__EXERCISE DIRECTIONS__
Set out exactly every line of the entries below, starting at the line that holds "- **Windows**: download, extract" and stopping after the line that holds "- **Linux**: download, extract".

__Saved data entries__
◆ ◆ ◆ ◆ ◆ ◆ ◆

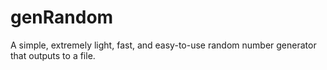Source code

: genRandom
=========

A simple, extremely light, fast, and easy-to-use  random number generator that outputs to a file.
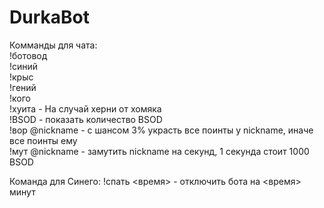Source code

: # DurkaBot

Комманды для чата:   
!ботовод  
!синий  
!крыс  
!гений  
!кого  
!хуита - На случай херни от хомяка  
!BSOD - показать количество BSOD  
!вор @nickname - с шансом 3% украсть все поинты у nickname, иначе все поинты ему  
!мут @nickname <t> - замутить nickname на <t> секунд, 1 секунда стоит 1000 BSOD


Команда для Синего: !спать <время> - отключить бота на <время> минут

◆ ◆ ◆ ◆ ◆ ◆ ◆

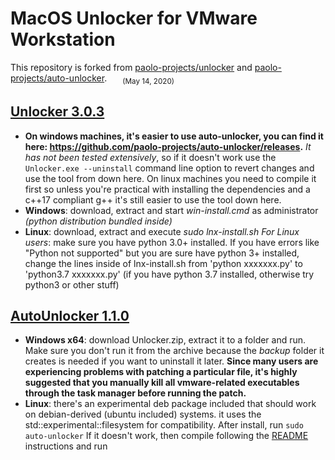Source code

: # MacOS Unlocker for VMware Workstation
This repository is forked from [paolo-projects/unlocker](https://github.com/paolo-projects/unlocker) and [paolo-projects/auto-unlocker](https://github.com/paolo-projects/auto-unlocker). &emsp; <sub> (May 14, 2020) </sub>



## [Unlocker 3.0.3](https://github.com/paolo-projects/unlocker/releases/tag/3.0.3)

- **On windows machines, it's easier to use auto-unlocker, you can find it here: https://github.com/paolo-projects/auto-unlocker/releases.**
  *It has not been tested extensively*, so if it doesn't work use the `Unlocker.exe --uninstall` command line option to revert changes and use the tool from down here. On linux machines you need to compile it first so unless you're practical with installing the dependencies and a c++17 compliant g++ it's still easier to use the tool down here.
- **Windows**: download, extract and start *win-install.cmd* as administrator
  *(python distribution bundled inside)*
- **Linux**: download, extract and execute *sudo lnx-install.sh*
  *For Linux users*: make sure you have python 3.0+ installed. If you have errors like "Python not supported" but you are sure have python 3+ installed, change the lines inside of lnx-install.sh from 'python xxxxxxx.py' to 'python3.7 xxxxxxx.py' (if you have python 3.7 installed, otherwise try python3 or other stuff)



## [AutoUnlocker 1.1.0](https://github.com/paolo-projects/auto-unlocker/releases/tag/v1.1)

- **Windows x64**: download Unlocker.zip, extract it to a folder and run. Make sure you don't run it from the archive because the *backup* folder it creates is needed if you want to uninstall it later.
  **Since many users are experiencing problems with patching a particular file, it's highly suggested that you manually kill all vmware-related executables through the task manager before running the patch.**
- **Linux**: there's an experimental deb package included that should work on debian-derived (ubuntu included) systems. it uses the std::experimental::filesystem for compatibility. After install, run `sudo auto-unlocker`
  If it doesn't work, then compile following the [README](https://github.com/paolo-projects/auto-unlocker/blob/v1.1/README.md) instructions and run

◆ ◆ ◆ ◆ ◆ ◆ ◆

__SOLUTION TO THIS TASK__
- **Windows**: download, extract and start *win-install.cmd* as administrator
  *(python distribution bundled inside)*
- **Linux**: download, extract and execute *sudo lnx-install.sh*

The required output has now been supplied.